- Exercise prompt:
Report every line from the material that contains the word "square".

- Data section:

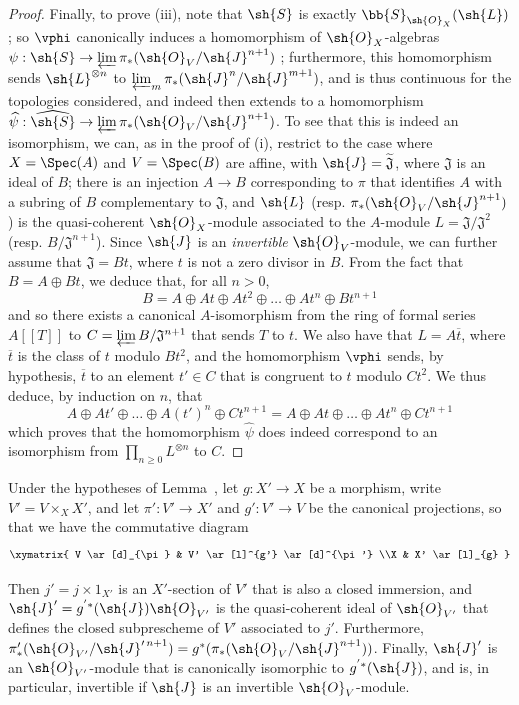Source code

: \begin{proof}
Finally, to prove (iii), note that $\sh{S}$ is exactly $\bb{S}_{\sh{O}_X}(\sh{L})$;
so $\vphi$ canonically induces a homomorphism of $\sh{O}_X$-algebras $\psi:\sh{S}\to\varprojlim\pi_*(\sh{O}_V/\sh{J}^{n+1})$ ;
  furthermore, this homomorphism sends $\sh{L}^{\otimes n}$ to $\varprojlim_m\pi_*(\sh{J}^n/\sh{J}^{m+1})$, and is thus continuous for the topologies considered, and indeed then extends to a homomorphism $\widehat{\psi}:\widehat{\sh{S}}\to\varprojlim\pi_*(\sh{O}_V/\sh{J}^{n+1})$.
To see that this is indeed an isomorphism, we can, as in the proof of (i), restrict to the case where $X=\Spec(A)$ and $V=\Spec(B)$ are affine, with $\sh{J}=\widetilde{\mathfrak{J}}$, where $\mathfrak{J}$ is an ideal of $B$;
  there is an injection $A\to B$ corresponding to $\pi$ that identifies $A$ with a subring of $B$ complementary to $\mathfrak{J}$, and $\sh{L}$ (resp. $\pi_*(\sh{O}_V/\sh{J}^{n+1})$) is the quasi-coherent $\sh{O}_X$-module associated to the $A$-module $L=\mathfrak{J}/\mathfrak{J}^2$ (resp. $B/\mathfrak{J}^{n+1}$).
Since $\sh{J}$ is an \emph{invertible} $\sh{O}_V$-module, we can further assume that $\mathfrak{J}=Bt$, where $t$ is not a zero divisor in $B$.
From the fact that $B=A\oplus Bt$, we deduce that, for all $n>0$,
\[
  B = A \oplus At \oplus At^2 \oplus \ldots \oplus At^n \oplus Bt^{n+1}
\]
and so there exists a canonical $A$-isomorphism from the ring of formal series $A[[T]]$ to $C=\varprojlim B/\mathfrak{J}^{n+1}$ that sends $T$ to $t$.
We also have that $L=A\overline{t}$, where $\overline{t}$ is the class of $t$ modulo $Bt^2$, and the homomorphism $\vphi$ sends, by hypothesis, $\overline{t}$ to an element $t'\in C$ that is congruent to $t$ modulo $Ct^2$.
We thus deduce, by induction on $n$, that
\[
  A \oplus At' \oplus \ldots \oplus A(t')^n \oplus Ct^{n+1}
  =
  A \oplus At \oplus \ldots \oplus At^n \oplus Ct^{n+1}
\]
which proves that the homomorphism $\widehat{\psi}$ does indeed correspond to an isomorphism from $\prod_{n\geq0}L^{\otimes n}$ to $C$.
\end{proof}

\begin{lemma}[8.10.2]
\label{II.8.10.2}
Under the hypotheses of Lemma~, let $g:X'\to X$ be a morphism,
write $V'=V\times_X X'$, and let $\pi':V'\to X'$ and $g':V'\to V$ be the canonical projections, so that we have the commutative diagram
\[
  \xymatrix{
    V
      \ar[d]_{\pi}
  & V'
      \ar[l]^{g'}
      \ar[d]^{\pi'}
  \\X
  & X'
      \ar[l]_{g}
  }
\]

Then $j'=j\times1_{X'}$ is an $X'$-section of $V'$ that is also a closed immersion, and $\sh{J}'=g^{'*}(\sh{J})\sh{O}_{V'}$ is the quasi-coherent ideal of $\sh{O}_{V'}$ that defines the closed subprescheme of $V'$ associated to $j'$.
Furthermore, $\pi'_*(\sh{O}_{V'}/\sh{J}'^{\,n+1}) = g^*(\pi_*(\sh{O}_V/\sh{J}^{n+1}))$.
Finally, $\sh{J}'$ is an $\sh{O}_{V'}$-module that is canonically isomorphic to $g^{'*}(\sh{J})$, and is, in particular, invertible if $\sh{J}$ is an invertible $\sh{O}_V$-module.
\end{lemma}

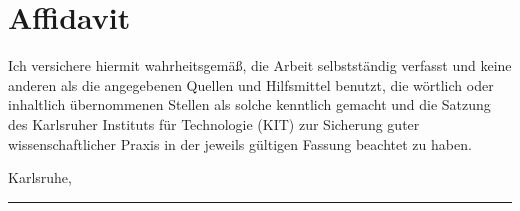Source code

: 
\chapter{Affidavit}
\label{ch:Affidavit}

Ich versichere hiermit wahrheitsgemäß, die Arbeit selbstständig verfasst und keine anderen als die angegebenen Quellen und Hilfsmittel benutzt, die wörtlich oder inhaltlich übernommenen Stellen als solche kenntlich gemacht und die Satzung des Karlsruher Instituts für Technologie (KIT) zur Sicherung guter wissenschaftlicher Praxis in der jeweils gültigen Fassung beachtet zu haben.

\vspace*{1cm}
\begin{flushright}
Karlsruhe, \submissiontime \hspace*{0.5cm} \rule{0.4\textwidth}{0.5pt} \\
\myname \hspace*{1.3cm}
\end{flushright}


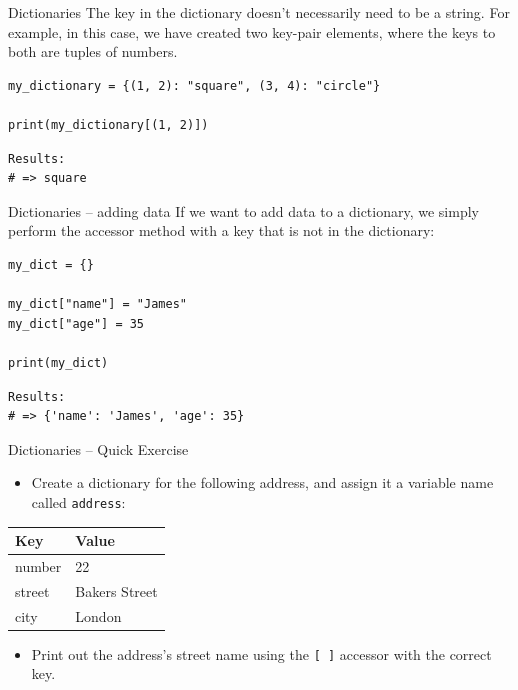 \documentclass[10pt]{beamer}
\begin{document}
\begin{frame}[label={sec:org90998e1},fragile]{Dictionaries}
 The key in the dictionary doesn't necessarily need to be a string. For example, in
this case, we have created two key-pair elements, where the keys to both are tuples
of numbers.

\begin{verbatim}
my_dictionary = {(1, 2): "square", (3, 4): "circle"}

print(my_dictionary[(1, 2)])
\end{verbatim}

\begin{verbatim}
Results: 
# => square
\end{verbatim}
\end{frame}

\begin{frame}[label={sec:org263c697},fragile]{Dictionaries -- adding data}
 If we want to add data to a dictionary, we simply perform the accessor method with a
key that is not in the dictionary:

\begin{verbatim}
my_dict = {}

my_dict["name"] = "James"
my_dict["age"] = 35

print(my_dict)
\end{verbatim}

\begin{verbatim}
Results: 
# => {'name': 'James', 'age': 35}
\end{verbatim}
\end{frame}

\begin{frame}[label={sec:org389989a},fragile]{Dictionaries -- Quick Exercise}
 \begin{itemize}
\item Create a dictionary for the following address, and assign it a variable name
called \texttt{address}:
\end{itemize}

\begin{center}
\begin{tabular}{ll}
Key & Value\\
\hline
number & 22\\
street & Bakers Street\\
city & London\\
\end{tabular}
\end{center}

\begin{itemize}
\item Print out the address's street name using the \texttt{[ ]} accessor with the correct key.
\end{itemize}
\end{frame}
\end{document}
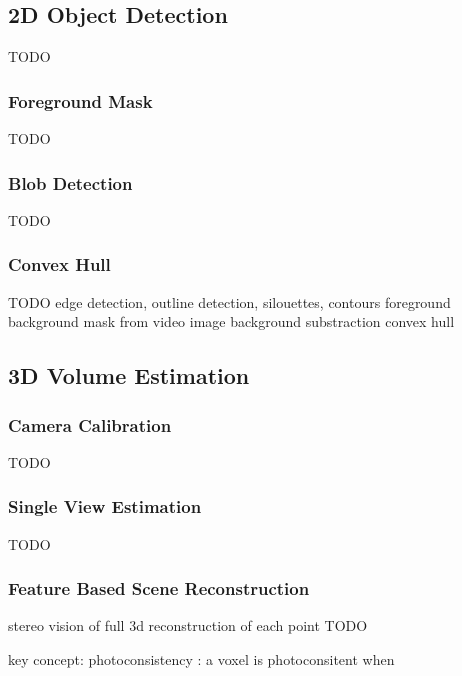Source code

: \subsection{2D Object Detection}

TODO

\subsubsection{Foreground Mask}

TODO

\subsubsection{Blob Detection}

TODO

\subsubsection{Convex Hull}

TODO
edge detection, outline detection, silouettes, contours
foreground background mask from video image
background substraction
convex hull


\subsection{3D Volume Estimation}

\subsubsection{Camera Calibration}

TODO

\subsubsection{Single View Estimation}

TODO
\subsubsection{Feature Based Scene Reconstruction} 
stereo vision
of full 3d reconstruction of each point
TODO

key concept: photoconsistency : a voxel is photoconsitent when 

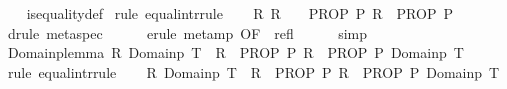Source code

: \begin{isabellebody}
%
\isadelimproof
\ \ %
\endisadelimproof
%
\isatagproof
{}\isamarkupfalse%
\ is{\isacharunderscore}{\kern0pt}equality{\isacharunderscore}{\kern0pt}def\isanewline
{}\isamarkupfalse%
\ {\isacharparenleft}{\kern0pt}rule\ equal{\isacharunderscore}{\kern0pt}intr{\isacharunderscore}{\kern0pt}rule{\isacharparenright}{\kern0pt}\isanewline
\ \ \isamarkupfalse%
\ {\isachardoublequoteopen}{\isacharparenleft}{\kern0pt}{\isasymAnd}R{\isachardot}{\kern0pt}\ R\ {\isacharequal}{\kern0pt}\ {\isacharparenleft}{\kern0pt}{\isacharequal}{\kern0pt}{\isacharparenright}{\kern0pt}\ {\isasymLongrightarrow}\ PROP\ P\ R{\isacharparenright}{\kern0pt}\ {\isasymLongrightarrow}\ PROP\ P\ {\isacharparenleft}{\kern0pt}{\isacharequal}{\kern0pt}{\isacharparenright}{\kern0pt}{\isachardoublequoteclose}\isanewline
\ \ \ \ \isamarkupfalse%
\ {\isacharparenleft}{\kern0pt}drule\ meta{\isacharunderscore}{\kern0pt}spec{\isacharparenright}{\kern0pt}\isanewline
\ \ \ \ \isamarkupfalse%
\ {\isacharparenleft}{\kern0pt}erule\ meta{\isacharunderscore}{\kern0pt}mp\ {\isacharbrackleft}{\kern0pt}OF\ {\isacharunderscore}{\kern0pt}\ refl{\isacharbrackright}{\kern0pt}{\isacharparenright}{\kern0pt}\isanewline
\ \ \ \ \isamarkupfalse%
\isanewline
{}\isamarkupfalse%
\ simp%
\endisatagproof
{\isafoldproof}%
%
\isadelimproof
\isanewline
%
\endisadelimproof
\isanewline
{}\isamarkupfalse%
\ Domainp{\isacharunderscore}{\kern0pt}lemma{\isacharcolon}{\kern0pt}\ {\isachardoublequoteopen}{\isacharparenleft}{\kern0pt}{\isasymAnd}R{\isachardot}{\kern0pt}\ Domainp\ T\ {\isacharequal}{\kern0pt}\ R\ {\isasymLongrightarrow}\ PROP\ {\isacharparenleft}{\kern0pt}P\ R{\isacharparenright}{\kern0pt}{\isacharparenright}{\kern0pt}\ {\isasymequiv}\ PROP\ {\isacharparenleft}{\kern0pt}P\ {\isacharparenleft}{\kern0pt}Domainp\ T{\isacharparenright}{\kern0pt}{\isacharparenright}{\kern0pt}{\isachardoublequoteclose}\isanewline
%
\isadelimproof
%
\endisadelimproof
%
\isatagproof
{}\isamarkupfalse%
\ {\isacharparenleft}{\kern0pt}rule\ equal{\isacharunderscore}{\kern0pt}intr{\isacharunderscore}{\kern0pt}rule{\isacharparenright}{\kern0pt}\isanewline
\ \ \isamarkupfalse%
\ {\isachardoublequoteopen}{\isacharparenleft}{\kern0pt}{\isasymAnd}R{\isachardot}{\kern0pt}\ Domainp\ T\ {\isacharequal}{\kern0pt}\ R\ {\isasymLongrightarrow}\ PROP\ P\ R{\isacharparenright}{\kern0pt}\ {\isasymLongrightarrow}\ PROP\ P\ {\isacharparenleft}{\kern0pt}Domainp\ T{\isacharparenright}{\kern0pt}{\isachardoublequoteclose}\isanewline

\end{isabellebody}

- Your solution:
my_dictionary = {(1, 2): "square", (3, 4): "circle"}
# => square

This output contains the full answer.